By Lisa Esposito Staff Writer March 30, 2016,
at 11:03 a.m.
"I'M DOING
FINE." IT'S reassuring
to hear when you call a parent who lives far away. But the fact is, seniors
living alone in their 70s and beyond may keep serious problems to themselves
because they don't want to worry you or feel like a burden. Sometimes it takes
a crisis – like a call from the hospital – to realize how far from fine a
family member really is. Visiting in person is the best way to see what's what,
experts agree. And witnessing the gaps in a parent's well-being is the first
step to getting
the right help.
Pride and Independence
Amoke Alakoye, of Silver Spring,
Maryland, is a dedicated family
caregiver. Alakoye lives with and looks after her mother, a multiple stroke
survivor. She also acts as the long-distance caregiver for her aunt in
Philadelphia. The two elderly siblings are in daily contact, Alakoye says, by
phone or online. During her own frequent phone chats, Alakoye says, her aunt is
more likely to say "I'm fine" than speak frankly about any
difficulties.
It took a weekend family celebration for
Alakoye to get a truer picture. In their shared hotel suite, she could see her
aunt struggling
with arthritis and other health problems, affecting her hygiene and
grooming. "I said, 'Oh, we're going to have a spa day,'" Alakoye
recalls. "So she wouldn't be upset with me. So I could bathe her and show
her how, if she lived in an assisted living facility, they'd have a roll-in
shower." But her aunt still lives alone in her home with its standard
bathtub, so Alakoye has arranged for a home health aide who comes in several
times a week.
Alakoye's personal experiences with caregiving
have motivated her to become a gerontologist. But as many experts in
helping professions find, Alakoye's most challenging cases are her own flesh
and blood. It requires tact and diplomacy to suggest changes or solutions.

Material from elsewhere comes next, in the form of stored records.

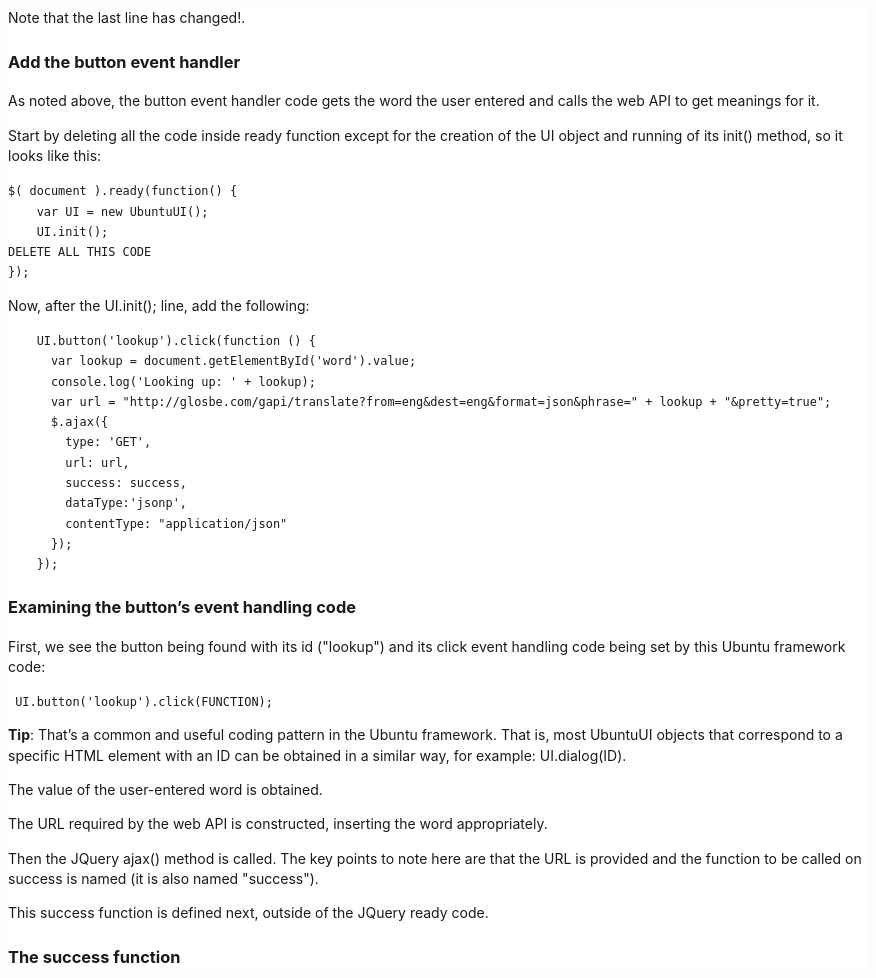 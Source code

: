 Note that the last line has changed!.

### Add the button event handler

As noted above, the button event handler code gets the word the user entered
and calls the web API to get meanings for it.

Start by deleting all the code inside ready function except for the creation
of the UI object and running of its init() method, so it looks like this:

    $( document ).ready(function() {
        var UI = new UbuntuUI();
        UI.init();
    DELETE ALL THIS CODE
    });

Now, after the UI.init(); line, add the following:

        UI.button('lookup').click(function () {
          var lookup = document.getElementById('word').value;
          console.log('Looking up: ' + lookup);
          var url = "http://glosbe.com/gapi/translate?from=eng&dest=eng&format=json&phrase=" + lookup + "&pretty=true";
          $.ajax({
            type: 'GET',
            url: url,
            success: success,
            dataType:'jsonp',
            contentType: "application/json"
          });
        });

### Examining the button’s event handling code

First, we see the button being found with its id ("lookup") and its click
event handling code being set by this Ubuntu framework code:

     UI.button('lookup').click(FUNCTION);

**Tip**: That’s a common and useful coding pattern in the Ubuntu framework. That is, most UbuntuUI objects that correspond to a specific HTML element with an ID can be obtained in a similar way, for example: UI.dialog(ID).

The value of the user-entered word is obtained.

The URL required by the web API is constructed, inserting the word
appropriately.

Then the JQuery ajax() method is called. The key points to note here are that
the URL is provided and the function to be called on success is named (it is
also named "success").

This success function is defined next, outside of the JQuery ready code.

### The success function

"I can't tell you about the level of cajoling that goes into it at
this point, because there's a lot of pride," she says. "They cared
for you. How dare you tell them now what to do?"
What to Look For
Nora Jean Levin, executive director
of Caring from a Distance,
says holidays are prime times for concerned adult children to notice problems
and reach out to her organization.
"Suddenly they have noticed as they're in
the house: The mail is piling up; the garden hasn't been tended to; the laundry
is all over the place; the house doesn't look good," Levin says. "Or
the family member looks very pale; they may not be taking their medications as
they're supposed to be."
Sandy Markwood, CEO of the National Association of Area
Agencies on Aging, says transportation is a huge issue for seniors and
the top reason people ask about elder care. Scrapes on the car door can be
clues indicating trouble, she says. Parents may limit driving at night or
make excuses not to go to the doctor because it's raining. The issue becomes
how to prevent accidents while keeping parents' worlds from shrinking.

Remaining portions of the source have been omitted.